__Task prompt__
Check each line of the entries below for the string "Vežbe"; copy every line where it appears.

★ ★ ★ ★

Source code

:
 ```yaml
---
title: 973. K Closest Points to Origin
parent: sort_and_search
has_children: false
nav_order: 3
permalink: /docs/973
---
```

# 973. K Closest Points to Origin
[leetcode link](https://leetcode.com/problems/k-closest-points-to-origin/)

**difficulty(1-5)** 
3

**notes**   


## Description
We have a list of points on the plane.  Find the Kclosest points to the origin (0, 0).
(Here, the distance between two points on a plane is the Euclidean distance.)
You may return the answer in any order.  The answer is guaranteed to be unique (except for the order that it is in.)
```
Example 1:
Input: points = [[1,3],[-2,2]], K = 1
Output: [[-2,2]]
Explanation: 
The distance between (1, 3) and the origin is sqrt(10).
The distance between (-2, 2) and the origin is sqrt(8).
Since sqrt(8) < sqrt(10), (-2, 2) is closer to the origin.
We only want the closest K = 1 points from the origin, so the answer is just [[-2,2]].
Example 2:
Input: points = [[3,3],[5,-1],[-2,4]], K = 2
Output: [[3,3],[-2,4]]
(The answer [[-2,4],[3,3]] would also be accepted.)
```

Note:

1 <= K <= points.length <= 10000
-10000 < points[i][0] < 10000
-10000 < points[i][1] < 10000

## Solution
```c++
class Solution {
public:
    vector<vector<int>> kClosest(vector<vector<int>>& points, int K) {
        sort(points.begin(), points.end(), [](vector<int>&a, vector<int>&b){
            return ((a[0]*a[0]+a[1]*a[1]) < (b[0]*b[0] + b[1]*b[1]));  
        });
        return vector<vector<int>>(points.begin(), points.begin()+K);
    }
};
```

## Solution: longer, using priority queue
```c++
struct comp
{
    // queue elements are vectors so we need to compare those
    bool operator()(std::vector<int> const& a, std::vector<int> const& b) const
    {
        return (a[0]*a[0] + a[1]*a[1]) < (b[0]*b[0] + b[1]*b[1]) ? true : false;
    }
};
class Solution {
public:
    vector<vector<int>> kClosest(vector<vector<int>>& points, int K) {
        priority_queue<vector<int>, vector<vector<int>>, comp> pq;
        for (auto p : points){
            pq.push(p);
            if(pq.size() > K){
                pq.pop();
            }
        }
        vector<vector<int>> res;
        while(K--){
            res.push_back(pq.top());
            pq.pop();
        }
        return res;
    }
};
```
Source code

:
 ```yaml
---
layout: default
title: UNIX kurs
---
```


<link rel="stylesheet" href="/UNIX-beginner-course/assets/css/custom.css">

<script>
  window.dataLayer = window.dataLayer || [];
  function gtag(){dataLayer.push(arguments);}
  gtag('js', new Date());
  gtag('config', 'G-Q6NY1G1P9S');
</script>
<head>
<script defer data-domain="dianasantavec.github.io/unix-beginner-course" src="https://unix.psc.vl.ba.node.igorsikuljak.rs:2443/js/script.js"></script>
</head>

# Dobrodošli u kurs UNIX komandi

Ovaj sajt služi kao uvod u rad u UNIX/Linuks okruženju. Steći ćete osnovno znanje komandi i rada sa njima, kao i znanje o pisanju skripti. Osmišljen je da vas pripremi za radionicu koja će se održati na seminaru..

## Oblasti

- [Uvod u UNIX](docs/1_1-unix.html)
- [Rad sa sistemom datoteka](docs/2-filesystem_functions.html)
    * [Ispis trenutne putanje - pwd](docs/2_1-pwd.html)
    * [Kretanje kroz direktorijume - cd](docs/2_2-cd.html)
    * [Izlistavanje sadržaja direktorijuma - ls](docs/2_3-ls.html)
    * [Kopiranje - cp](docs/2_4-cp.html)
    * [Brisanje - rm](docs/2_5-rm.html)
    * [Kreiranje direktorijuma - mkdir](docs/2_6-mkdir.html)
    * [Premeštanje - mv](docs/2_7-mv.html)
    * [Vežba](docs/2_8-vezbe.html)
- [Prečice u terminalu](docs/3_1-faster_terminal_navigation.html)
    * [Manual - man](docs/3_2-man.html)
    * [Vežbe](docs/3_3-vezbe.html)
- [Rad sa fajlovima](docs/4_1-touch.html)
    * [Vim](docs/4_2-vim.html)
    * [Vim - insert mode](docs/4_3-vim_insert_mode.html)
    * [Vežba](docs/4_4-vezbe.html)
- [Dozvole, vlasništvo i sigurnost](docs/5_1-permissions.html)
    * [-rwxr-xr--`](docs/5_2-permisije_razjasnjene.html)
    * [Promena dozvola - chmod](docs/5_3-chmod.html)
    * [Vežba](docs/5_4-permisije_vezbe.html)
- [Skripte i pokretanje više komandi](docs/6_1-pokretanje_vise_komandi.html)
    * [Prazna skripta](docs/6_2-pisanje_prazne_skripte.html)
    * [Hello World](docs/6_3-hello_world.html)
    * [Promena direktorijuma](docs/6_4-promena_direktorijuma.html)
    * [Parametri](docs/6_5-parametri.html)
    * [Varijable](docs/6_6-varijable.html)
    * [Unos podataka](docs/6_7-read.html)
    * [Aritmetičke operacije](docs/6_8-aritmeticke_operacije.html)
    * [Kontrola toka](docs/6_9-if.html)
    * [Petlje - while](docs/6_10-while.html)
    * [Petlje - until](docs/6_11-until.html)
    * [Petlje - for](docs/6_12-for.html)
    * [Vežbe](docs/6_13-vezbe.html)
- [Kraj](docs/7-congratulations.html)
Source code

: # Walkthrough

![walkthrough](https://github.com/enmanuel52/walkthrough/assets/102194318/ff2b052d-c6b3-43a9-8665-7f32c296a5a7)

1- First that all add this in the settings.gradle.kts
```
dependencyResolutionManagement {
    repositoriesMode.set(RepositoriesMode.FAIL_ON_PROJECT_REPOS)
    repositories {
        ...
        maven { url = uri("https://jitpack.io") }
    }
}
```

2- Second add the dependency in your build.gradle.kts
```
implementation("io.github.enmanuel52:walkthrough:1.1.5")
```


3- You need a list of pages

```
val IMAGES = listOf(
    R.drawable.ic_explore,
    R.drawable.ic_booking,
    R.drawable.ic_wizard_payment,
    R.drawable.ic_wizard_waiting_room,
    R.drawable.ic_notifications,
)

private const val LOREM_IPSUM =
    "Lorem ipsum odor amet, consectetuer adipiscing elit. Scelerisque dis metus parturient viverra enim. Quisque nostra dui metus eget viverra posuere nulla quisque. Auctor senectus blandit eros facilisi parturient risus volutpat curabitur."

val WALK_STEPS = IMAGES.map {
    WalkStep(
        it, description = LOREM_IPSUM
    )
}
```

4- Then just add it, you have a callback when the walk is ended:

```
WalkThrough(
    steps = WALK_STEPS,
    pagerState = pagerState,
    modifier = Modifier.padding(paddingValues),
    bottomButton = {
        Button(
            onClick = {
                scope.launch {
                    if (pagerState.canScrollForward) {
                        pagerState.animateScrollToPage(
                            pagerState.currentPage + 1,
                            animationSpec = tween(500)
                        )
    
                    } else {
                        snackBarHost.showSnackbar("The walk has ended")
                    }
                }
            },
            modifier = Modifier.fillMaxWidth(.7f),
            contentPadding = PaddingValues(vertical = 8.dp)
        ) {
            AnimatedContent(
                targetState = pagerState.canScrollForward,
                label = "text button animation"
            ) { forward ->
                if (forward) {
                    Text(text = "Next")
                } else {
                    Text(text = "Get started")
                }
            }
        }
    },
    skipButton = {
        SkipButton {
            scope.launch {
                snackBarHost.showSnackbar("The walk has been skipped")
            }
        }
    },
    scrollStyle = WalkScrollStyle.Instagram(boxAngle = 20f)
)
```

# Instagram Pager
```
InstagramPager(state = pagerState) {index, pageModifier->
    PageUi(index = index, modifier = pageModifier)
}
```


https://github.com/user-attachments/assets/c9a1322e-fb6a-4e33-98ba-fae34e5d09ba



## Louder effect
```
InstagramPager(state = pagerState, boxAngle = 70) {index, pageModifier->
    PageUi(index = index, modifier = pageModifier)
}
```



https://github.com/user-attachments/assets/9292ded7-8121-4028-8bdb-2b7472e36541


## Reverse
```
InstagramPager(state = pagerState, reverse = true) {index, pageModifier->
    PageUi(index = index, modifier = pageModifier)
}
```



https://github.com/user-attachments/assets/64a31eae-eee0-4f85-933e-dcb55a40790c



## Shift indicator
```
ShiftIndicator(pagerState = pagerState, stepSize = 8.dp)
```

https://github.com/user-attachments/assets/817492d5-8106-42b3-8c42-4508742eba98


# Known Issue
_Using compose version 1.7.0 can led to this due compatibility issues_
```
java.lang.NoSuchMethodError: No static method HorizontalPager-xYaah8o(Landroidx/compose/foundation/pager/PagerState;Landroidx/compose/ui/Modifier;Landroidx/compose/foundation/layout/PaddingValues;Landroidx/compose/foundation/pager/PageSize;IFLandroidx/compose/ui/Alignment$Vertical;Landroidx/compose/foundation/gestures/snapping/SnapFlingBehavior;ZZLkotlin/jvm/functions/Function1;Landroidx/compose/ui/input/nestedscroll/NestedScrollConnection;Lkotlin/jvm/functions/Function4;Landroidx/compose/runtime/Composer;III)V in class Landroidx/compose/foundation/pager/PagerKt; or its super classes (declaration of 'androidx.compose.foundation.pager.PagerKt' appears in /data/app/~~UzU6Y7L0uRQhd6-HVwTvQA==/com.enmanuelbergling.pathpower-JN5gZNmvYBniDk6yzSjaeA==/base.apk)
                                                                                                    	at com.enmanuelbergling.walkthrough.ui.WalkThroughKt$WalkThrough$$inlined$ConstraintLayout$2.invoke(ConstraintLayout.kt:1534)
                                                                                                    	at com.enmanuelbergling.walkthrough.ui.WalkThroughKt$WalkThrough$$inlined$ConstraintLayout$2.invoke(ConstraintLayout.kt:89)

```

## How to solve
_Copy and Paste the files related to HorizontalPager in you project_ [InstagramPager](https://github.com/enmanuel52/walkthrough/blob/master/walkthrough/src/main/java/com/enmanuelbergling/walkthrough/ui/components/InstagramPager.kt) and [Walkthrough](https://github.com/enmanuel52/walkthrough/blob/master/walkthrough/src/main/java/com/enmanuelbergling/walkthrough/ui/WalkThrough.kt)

★ ★ ★ ★

__Exercise result__
    * [Vežbe](docs/3_3-vezbe.html)
    * [Vežbe](docs/6_13-vezbe.html)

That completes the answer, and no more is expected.